Cross collateralized loans are commonly used by real estate investors and the hard money lenders (also known as private lenders) that fund their loans. Because hard money lenders require a much higher amount of equity for their loans, a Hard Money Cross Collateralized Loan is often considered as an option when funding a loan.
Cross collateralized loans are typically complex loan structures and are often used in transactions by real estate investors. In many cases, a real estate investor is purchasing multiple properties adjacent to one another or identified a new investment opportunity but doesn’t have the capital to purchase it. Cross collateralized loans can be secured on multiple property types such as a single-family home, multi-family property, office, commercial, industrial, land, and so forth. Additionally, they can be secured in priority or subordinate position on a property.
Structuring a private money cross collateralized loan can be complex when considering how the loan will be paid off. Because no one property has enough equity for the lender to fund the loan, the proceeds from the sale or refinance on one of the properties securing the loan must be sufficient to ensure there is enough equity available in the remaining property to make the lender comfortable.

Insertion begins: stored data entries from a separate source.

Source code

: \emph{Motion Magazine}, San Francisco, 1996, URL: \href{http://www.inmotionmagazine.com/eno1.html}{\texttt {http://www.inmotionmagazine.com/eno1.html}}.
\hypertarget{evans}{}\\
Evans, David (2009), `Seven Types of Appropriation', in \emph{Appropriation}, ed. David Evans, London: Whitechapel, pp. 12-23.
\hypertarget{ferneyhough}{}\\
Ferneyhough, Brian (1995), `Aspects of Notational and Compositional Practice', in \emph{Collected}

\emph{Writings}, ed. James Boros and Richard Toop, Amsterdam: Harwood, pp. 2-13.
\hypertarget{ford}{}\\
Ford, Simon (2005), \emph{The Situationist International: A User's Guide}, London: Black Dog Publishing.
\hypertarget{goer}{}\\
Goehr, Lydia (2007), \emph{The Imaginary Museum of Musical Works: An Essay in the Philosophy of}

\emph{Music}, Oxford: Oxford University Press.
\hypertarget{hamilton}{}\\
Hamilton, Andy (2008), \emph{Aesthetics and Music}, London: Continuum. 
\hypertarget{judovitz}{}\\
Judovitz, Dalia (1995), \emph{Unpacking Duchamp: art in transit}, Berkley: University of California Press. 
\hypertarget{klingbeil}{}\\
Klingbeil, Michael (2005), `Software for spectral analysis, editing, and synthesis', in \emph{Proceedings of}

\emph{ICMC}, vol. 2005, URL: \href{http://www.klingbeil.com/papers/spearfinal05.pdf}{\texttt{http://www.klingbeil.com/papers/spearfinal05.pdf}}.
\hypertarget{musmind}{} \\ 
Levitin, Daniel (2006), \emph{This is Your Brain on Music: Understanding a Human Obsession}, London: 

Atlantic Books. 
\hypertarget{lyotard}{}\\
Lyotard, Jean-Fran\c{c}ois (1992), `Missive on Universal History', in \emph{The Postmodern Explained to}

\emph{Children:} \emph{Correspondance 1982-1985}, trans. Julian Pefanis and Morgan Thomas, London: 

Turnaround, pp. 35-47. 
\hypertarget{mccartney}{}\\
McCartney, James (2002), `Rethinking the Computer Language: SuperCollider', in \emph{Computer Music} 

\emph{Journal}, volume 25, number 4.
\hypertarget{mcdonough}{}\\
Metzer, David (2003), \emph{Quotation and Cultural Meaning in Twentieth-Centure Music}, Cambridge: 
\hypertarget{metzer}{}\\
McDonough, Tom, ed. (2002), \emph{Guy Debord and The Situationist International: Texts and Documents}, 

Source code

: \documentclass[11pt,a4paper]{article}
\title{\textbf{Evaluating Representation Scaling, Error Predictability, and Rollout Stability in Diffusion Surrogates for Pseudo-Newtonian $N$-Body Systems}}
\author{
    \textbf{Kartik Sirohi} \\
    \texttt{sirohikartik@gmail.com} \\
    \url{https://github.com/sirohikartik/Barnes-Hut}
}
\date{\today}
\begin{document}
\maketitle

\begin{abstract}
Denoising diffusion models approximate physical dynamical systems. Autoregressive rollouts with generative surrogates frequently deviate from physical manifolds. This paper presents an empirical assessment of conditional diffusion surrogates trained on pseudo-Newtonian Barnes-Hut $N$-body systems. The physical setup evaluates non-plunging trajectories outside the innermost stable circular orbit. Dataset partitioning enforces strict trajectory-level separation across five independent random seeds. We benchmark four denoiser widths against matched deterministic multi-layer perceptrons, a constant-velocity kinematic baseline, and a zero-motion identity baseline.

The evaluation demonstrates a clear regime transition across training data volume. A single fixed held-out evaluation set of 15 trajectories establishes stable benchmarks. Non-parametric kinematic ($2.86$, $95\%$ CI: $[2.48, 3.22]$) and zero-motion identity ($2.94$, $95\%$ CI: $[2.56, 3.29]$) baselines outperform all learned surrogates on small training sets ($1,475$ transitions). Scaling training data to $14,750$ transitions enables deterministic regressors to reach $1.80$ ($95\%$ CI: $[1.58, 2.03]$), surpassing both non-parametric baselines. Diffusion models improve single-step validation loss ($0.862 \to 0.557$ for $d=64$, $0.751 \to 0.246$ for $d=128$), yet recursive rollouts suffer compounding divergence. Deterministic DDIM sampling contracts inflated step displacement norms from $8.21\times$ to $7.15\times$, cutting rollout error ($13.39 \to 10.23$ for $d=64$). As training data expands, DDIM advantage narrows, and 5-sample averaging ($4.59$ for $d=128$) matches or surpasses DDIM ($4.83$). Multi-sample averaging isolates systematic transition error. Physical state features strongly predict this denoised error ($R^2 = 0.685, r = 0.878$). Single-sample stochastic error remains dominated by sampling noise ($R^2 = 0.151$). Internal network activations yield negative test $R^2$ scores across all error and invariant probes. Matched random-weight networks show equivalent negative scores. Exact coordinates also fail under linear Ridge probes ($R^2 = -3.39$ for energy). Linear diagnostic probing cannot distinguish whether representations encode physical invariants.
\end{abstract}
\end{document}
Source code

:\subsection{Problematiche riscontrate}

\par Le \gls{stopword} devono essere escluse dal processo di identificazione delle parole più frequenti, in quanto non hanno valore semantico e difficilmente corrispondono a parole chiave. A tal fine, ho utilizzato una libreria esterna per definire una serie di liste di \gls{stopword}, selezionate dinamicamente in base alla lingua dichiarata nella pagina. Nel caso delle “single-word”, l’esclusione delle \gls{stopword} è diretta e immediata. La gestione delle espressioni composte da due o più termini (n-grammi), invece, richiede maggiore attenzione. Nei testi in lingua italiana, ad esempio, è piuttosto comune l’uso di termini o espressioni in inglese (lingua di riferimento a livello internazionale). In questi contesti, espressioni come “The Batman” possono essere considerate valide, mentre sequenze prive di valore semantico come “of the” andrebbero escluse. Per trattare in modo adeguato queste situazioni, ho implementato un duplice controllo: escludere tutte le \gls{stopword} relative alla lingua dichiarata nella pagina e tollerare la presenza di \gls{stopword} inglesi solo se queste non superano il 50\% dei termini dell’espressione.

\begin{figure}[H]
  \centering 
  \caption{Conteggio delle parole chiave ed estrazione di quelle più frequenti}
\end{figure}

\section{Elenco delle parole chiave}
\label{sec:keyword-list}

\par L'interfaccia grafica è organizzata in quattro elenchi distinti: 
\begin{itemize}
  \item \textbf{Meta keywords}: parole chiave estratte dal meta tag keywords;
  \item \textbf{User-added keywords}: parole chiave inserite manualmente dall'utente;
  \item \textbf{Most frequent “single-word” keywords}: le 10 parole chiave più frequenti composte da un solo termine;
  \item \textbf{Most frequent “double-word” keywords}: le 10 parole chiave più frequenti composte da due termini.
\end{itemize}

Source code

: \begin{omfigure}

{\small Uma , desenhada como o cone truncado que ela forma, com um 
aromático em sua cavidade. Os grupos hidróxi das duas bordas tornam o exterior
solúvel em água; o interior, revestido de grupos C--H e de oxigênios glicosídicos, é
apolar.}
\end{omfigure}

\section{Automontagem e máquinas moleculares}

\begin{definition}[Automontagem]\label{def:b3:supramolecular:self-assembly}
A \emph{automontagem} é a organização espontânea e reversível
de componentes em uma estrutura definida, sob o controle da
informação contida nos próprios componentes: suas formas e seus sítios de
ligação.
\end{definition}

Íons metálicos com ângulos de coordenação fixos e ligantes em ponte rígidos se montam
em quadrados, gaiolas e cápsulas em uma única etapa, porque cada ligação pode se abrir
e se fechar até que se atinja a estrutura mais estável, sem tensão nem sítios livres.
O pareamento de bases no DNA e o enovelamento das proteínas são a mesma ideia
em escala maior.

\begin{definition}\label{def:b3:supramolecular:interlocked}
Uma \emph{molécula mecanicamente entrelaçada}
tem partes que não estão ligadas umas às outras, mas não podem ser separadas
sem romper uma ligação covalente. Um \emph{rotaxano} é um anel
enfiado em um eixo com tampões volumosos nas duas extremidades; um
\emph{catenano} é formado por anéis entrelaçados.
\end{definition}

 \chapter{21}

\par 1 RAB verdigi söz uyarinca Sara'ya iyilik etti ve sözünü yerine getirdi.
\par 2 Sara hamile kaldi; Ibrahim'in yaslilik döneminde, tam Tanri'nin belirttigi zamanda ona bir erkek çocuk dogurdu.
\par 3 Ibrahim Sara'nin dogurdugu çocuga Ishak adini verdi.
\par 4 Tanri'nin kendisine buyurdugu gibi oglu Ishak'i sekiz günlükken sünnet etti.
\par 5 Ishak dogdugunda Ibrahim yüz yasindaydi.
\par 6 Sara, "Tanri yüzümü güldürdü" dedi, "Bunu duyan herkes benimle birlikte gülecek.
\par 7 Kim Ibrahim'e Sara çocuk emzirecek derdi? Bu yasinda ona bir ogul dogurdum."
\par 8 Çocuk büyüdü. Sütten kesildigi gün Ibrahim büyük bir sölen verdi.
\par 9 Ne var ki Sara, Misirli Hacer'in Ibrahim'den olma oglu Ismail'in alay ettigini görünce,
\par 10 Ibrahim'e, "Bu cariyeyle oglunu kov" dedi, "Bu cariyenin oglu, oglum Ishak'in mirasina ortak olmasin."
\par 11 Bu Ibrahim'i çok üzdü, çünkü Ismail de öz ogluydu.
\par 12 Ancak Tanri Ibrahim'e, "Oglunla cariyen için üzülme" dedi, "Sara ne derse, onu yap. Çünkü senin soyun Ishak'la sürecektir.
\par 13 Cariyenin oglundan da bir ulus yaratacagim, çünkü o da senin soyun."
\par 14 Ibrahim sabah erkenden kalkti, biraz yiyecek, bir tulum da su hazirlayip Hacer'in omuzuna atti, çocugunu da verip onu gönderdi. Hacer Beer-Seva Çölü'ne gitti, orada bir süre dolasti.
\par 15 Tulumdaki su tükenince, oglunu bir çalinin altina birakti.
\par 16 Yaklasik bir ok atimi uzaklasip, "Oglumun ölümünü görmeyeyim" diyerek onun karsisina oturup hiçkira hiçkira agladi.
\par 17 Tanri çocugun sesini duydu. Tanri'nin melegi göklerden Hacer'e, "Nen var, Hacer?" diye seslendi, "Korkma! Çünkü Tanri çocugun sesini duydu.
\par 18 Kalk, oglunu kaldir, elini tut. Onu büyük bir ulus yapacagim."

Take for example a Borrower that uses two properties, each worth $150,000, to secure a loan of $100,000. In this scenario, the combination of the two properties equals $300,000 in total value. The $100,000 loan would be secured against the two properties giving the lender $200,000 of total equity. If the Borrower were to sell or refinance one of the properties and not pay down the balance of the loan, the loan would only be secured against the remain property and the total equity protecting the loan would drop to $50,000. This would place the loan at much greater risk.
In this scenario, the Lender would structure a loan requirement, often called a release provision, in the event of the sale of one of the properties. The release provision would require the Borrower to paydown the principal balance of the loan to an amount the lender would feel adequately protected. The release provision is negotiated prior to the loan being funded to ensure that there isn’t any disagreement at the time of a sale.
A cross collateralized loan is an excellent option to consider when a borrower doesn’t have enough equity in one property to secure loan. Though the Borrower must own additional properties with enough equity in each property to consider this type of loan, many Borrowers utilize this strategy to get lenders more comfortable with their loan request.